The Tarihi Galatasaray Hamami bath started in 1481. It is the oldest Turkish bath in Istanbul. Not knowing what to expect, and ready for anything (well excluding getting naked of course), I pushed my way through the door. I was met by the manager of the establishment, a friendly gentleman who explained that I could leave my valuables in the locked changing room after I disrobed. I took off my clothes, wrapped a thin towel around my waist, and shuffled into the common area on wooden clogs that were too small for my feet.
“Please, go with Omar,” said the manager as he gestured to a man walking towards me.
Omar Sharif was a pudgy middle-aged man with large hands. He was wearing a towel and clogs like me. He looked eerily like Khalid Sheikh Mohammed, the notorious Al-Quaeda mastermind jailed in Guantanamo Bay.
“Come, come,” he said to me in his limited, broken English.
He led me into a large circular room with a domed ceiling. In the middle of the room was a giant marble slab. The room was hot and humid, not quite as hot as a sauna, but close.
“Lie down,” said Omar as he gave me another towel and a pillow for my head. He then disappeared through a door.

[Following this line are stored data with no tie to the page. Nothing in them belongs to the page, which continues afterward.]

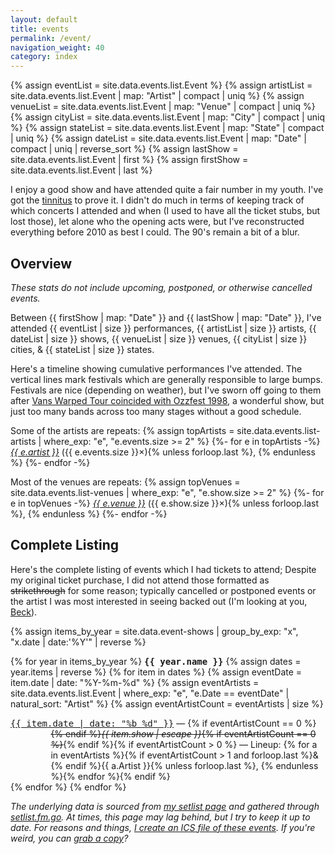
 ```yaml
---
layout: default
title: events
permalink: /event/
navigation_weight: 40
category: index
---
```


{% assign eventList  = site.data.events.list.Event %}
{% assign artistList = site.data.events.list.Event | map: "Artist" | compact | uniq %}
{% assign venueList  = site.data.events.list.Event | map: "Venue"  | compact | uniq %}
{% assign cityList   = site.data.events.list.Event | map: "City"   | compact | uniq %}
{% assign stateList  = site.data.events.list.Event | map: "State"  | compact | uniq %}
{% assign dateList   = site.data.events.list.Event | map: "Date"   | compact | uniq | reverse_sort %}
{% assign lastShow   = site.data.events.list.Event | first %}
{% assign firstShow  = site.data.events.list.Event | last %}

<style>
div.index-item {
  text-indent: -4.6em !important;
  padding-left: 4.6em !important;
}
</style>


I enjoy a good show and have attended quite a fair number in my youth.
I've got the [tinnitus](https://en.wikipedia.org/wiki/Tinnitus#Signs_and_symptoms) to prove it.
I didn't do much in terms of keeping track of which concerts I attended and when (I used to have all the ticket stubs, but lost those), let alone who the opening acts were, but I've reconstructed everything before 2010 as best I could.
The 90's remain a bit of a blur.

## Overview

_These stats do not include upcoming, postponed, or otherwise cancelled events._

Between {{ firstShow | map: "Date" }} and {{ lastShow | map: "Date" }}, I've attended {{ eventList | size }} performances, {{ artistList | size }} artists, {{ dateList | size }} shows, {{ venueList | size }} venues, {{ cityList | size }} cities, & {{ stateList | size }} states.

Here's a timeline showing cumulative performances I've attended. The vertical lines mark festivals which are generally responsible to large bumps. Festivals are nice (depending on weather), but I've sworn off going to them after [Vans Warped Tour coincided with Ozzfest 1998](/event/1998-07-18), a wonderful show, but just too many bands across too many stages without a good schedule.

<script src="/assets/d3.v7.min.js"></script>
<div id="chart"></div>
<script src="/assets/cumulative-events.js"></script>

<p>Some of the artists are repeats: {% assign topArtists = site.data.events.list-artists | where_exp: "e", "e.events.size >= 2" %}
{%- for e in topArtists -%}
<em><a href="/event/artist/{{ e.artist | slugify }}">{{ e.artist }}</a></em> ({{ e.events.size }}×){% unless forloop.last %}, {% endunless %}
{%- endfor -%}
</p>

<p>Most of the venues are repeats: {% assign topVenues = site.data.events.list-venues | where_exp: "e", "e.show.size >= 2" %}
{%- for e in topVenues -%}
<em><a href="/event/venue/{{ e.venue | slugify }}">{{ e.venue }}</a></em> ({{ e.show.size }}×){% unless forloop.last %}, {% endunless %}
{%- endfor -%}
</p>


## Complete Listing

Here's the complete listing of events which I had tickets to attend; Despite my original ticket purchase, I did not attend those formatted as <s>strikethrough</s> for some reason; typically cancelled or postponed events or the artist I was most interested in seeing backed out (I'm looking at you, [Beck](/event/2022-11-13/)).

{% assign items_by_year = site.data.event-shows | group_by_exp: "x", "x.date | date:'%Y'" | reverse %}

{% for year in items_by_year %}
<tt><strong>{{ year.name }}</strong></tt>
  {% assign dates = year.items | reverse %}
  {% for item in dates %}
  {% assign eventDate = item.date | date: "%Y-%m-%d" %}
  {% assign eventArtists = site.data.events.list.Event | where_exp: "e", "e.Date == eventDate" | natural_sort: "Artist" %}
  {% assign eventArtistCount = eventArtists | size %}
  <div class="index-item"><span class="post-meta"><tt><a class="post-link" href="/event/{{ item.date | date: "%Y-%m-%d" }}">{{ item.date | date: "%b %d" }}</a></tt></span> &mdash; {% if eventArtistCount == 0 %}<s>{% endif %}<em>{{ item.show | escape }}</em>{% if eventArtistCount == 0 %}</s>{% endif %}{% if eventArtistCount > 0 %} &mdash; Lineup: {% for a in eventArtists %}{% if eventArtistCount > 1 and forloop.last %}& {% endif %}{{ a.Artist }}{% unless forloop.last %}, {% endunless %}{% endfor %}{% endif %}</div>
  {% endfor %}
{% endfor %}

_The underlying data is sourced from [my setlist page](https://www.setlist.fm/concerts/rkoopmann) and gathered through [setlist.fm.go](/post/2020-04-07/).
At times, this page may lag behind, but I try to keep it up to date.
For reasons and things, [I create an ICS file of these events](/assets/refresh-events-ics.sh).
If you're weird, you can [grab a copy](/assets/events.ics)?_
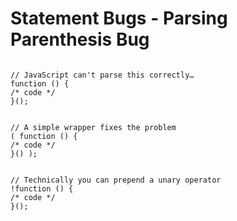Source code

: # Statement Bugs - Parsing Parenthesis Bug

```javasript

// JavaScript can't parse this correctly…
function () {
/* code */
}();


// A simple wrapper fixes the problem
( function () {
/* code */
}() );


// Technically you can prepend a unary operator
!function () {
/* code */
}();

```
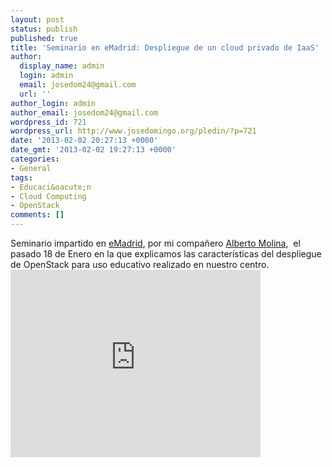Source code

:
 ```yaml
---
layout: post
status: publish
published: true
title: 'Seminario en eMadrid: Despliegue de un cloud privado de IaaS'
author:
  display_name: admin
  login: admin
  email: josedom24@gmail.com
  url: ''
author_login: admin
author_email: josedom24@gmail.com
wordpress_id: 721
wordpress_url: http://www.josedomingo.org/pledin/?p=721
date: '2013-02-02 20:27:13 +0000'
date_gmt: '2013-02-02 19:27:13 +0000'
categories:
- General
tags:
- Educaci&oacute;n
- Cloud Computing
- OpenStack
comments: []
---
```

<p>Seminario impartido en <a href="http://www.emadridnet.org/">eMadrid</a>, por mi compa&ntilde;ero <a href="http://albertomolina.wordpress.com/">Alberto Molina</a>,&nbsp; el pasado 18 de Enero en la que explicamos las caracter&iacute;sticas del despliegue de OpenStack para uso educativo realizado en nuestro centro.<br />
<iframe src="http://player.vimeo.com/video/58633749" frameborder="0" width="400" height="300"></iframe></p>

I laid down on the hard marble, but soon relaxed as the heat seeped into my bones. My pores opened up and I started to sweat. The grime that had accumulated on my skin as I had walked around the dirty city of Istanbul all day started to loosen in the sweat. I got drowsy from the heat and almost nodded off.
I was relaxed, but I was ready in case anyone attacked me. OK, I was just dreaming about that scene in the movie called Eastern Promises where Viggo Mortenson fights some other Russian mobsters.
After a while Omar came back. While I laid down on the marble with just the scrunched up towel covering my groin, he starting rubbing me all over with a rough sponge mitt. He rubbed my skin very hard, scraping over and over. Removing dead skin I guess. Either that or this was some form of torture in the old Ottoman Empire.
Next, he started massaging the muscles in my arms and legs. Hey, I thought, this feels kind of good. I normally don’t like people touching me and never get a massage. He had very strong hands and kneaded my muscles over and over. This was fine, until he starting digging his thumb deep into a muscle and pulling down the length of the muscle. He attacked my calves, my hamstrings, and my quadriceps. I grunted with pain. It was all I could do to not cry out like a little girl and start wailing. But, I couldn’t let him see me act like anything but a tough guy. I was in a Turkish bath, for crying out loud.
Wait, I was in a Turkish bath and I did actually want to cry out loud!
All during this torture session Omar sang songs and chanted to himself in Turkish or something. He must really enjoy his job. He gets to torture people with his strong thumbs.
Finally the “massage” was over. He took me over to the corner of the room and made me sit on a marble step. He then grabbed a big sponge mitt and soaped me all over. Next, he grabbed the top of my head to hold me still while he dumped buckets of cold water over me. More painful massage followed, including some half-nelson arm twists. Please don’t accidentally break my neck, Omar!
More soap, more cold water. The wash and rinse cycle was repeated several times. This was followed by more hard scrubbing. Omar kept singing to himself, stopping every once in a while to see if I was ok. Once in a while he would stop working me over and dump cold water over his own head. I guess he was working up a sweat and needed to cool off.
By the end I was certainly clean and went into the next room to take a cold shower for a cool down. I felt good overall, except for the bruises in my thighs from his massive thumbs.